-------- Material provided --------

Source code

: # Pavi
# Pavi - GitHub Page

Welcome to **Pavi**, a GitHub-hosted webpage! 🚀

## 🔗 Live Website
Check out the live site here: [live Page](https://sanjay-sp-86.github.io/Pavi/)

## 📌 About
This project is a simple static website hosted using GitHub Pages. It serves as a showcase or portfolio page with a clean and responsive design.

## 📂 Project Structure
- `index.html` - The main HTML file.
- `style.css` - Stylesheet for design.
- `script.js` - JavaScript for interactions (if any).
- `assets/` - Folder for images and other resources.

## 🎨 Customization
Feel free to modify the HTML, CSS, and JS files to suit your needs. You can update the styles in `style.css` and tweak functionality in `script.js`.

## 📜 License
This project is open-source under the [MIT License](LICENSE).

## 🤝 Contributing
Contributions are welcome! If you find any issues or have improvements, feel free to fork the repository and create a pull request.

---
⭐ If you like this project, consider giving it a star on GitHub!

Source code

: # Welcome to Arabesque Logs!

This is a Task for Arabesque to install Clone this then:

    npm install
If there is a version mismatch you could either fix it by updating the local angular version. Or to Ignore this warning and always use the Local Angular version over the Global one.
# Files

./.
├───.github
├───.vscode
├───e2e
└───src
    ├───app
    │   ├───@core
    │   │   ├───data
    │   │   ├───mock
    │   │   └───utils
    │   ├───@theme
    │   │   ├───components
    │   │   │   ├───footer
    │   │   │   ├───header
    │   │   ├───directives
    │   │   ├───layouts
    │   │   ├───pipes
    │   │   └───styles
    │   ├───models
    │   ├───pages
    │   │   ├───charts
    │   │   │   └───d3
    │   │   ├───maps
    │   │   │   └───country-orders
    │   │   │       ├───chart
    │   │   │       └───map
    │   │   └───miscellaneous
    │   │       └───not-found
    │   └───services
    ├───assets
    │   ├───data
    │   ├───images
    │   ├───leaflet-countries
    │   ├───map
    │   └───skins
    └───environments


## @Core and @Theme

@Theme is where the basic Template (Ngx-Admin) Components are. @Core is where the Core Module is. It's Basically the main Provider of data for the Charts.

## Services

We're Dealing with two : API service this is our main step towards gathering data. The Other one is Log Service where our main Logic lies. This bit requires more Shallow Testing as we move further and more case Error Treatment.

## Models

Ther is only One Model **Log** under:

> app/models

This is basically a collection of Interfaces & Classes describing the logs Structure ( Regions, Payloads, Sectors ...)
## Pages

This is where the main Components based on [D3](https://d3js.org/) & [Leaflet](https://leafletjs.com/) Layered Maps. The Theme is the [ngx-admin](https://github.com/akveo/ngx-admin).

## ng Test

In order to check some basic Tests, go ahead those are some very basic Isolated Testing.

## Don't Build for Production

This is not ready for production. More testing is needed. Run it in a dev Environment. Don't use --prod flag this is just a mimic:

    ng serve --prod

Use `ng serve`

--------

*What the task requires*: Only a number is wanted here: the count of lines in the data that contain the string "HTML".

*Exercise solution*: 2